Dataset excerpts

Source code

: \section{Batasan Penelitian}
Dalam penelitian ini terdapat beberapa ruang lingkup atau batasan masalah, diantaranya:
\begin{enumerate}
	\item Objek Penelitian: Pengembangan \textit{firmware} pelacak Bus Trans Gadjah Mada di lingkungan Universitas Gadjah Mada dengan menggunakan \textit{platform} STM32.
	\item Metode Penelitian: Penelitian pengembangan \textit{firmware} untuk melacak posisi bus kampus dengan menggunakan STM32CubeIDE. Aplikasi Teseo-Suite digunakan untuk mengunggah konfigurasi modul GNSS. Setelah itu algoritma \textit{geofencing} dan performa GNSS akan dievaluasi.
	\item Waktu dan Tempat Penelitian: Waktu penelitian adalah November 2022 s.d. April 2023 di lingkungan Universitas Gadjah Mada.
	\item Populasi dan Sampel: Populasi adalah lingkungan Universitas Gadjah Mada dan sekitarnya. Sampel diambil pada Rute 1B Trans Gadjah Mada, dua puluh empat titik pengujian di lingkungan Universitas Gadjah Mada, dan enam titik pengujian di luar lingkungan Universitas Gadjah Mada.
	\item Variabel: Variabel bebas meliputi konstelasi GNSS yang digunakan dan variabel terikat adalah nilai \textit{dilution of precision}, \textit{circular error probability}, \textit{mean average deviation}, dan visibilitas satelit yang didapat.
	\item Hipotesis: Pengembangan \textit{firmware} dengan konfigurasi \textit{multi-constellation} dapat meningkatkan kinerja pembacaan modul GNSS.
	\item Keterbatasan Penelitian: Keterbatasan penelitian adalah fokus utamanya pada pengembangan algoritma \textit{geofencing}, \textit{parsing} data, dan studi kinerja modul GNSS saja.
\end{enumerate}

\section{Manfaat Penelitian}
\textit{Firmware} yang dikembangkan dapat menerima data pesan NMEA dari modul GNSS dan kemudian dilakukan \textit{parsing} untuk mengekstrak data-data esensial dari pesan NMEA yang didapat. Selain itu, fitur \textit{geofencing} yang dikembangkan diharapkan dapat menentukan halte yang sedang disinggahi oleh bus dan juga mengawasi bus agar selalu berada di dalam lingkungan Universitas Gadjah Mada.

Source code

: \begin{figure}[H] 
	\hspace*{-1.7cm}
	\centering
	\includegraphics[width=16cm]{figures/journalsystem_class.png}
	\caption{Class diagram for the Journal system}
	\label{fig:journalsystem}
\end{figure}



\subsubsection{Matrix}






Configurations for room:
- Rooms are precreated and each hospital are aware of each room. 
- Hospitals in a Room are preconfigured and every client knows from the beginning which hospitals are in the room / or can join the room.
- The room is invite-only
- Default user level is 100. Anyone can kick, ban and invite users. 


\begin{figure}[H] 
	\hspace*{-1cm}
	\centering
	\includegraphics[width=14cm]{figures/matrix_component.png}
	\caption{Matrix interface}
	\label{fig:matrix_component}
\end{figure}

== Exercise instructions ==
Print the records verbatim, stopping after the "Objek Penelitian: Pengembangan" line.

== Task result ==
Source code

: \section{Batasan Penelitian}
Dalam penelitian ini terdapat beberapa ruang lingkup atau batasan masalah, diantaranya:
\begin{enumerate}
	\item Objek Penelitian: Pengembangan \textit{firmware} pelacak Bus Trans Gadjah Mada di lingkungan Universitas Gadjah Mada dengan menggunakan \textit{platform} STM32.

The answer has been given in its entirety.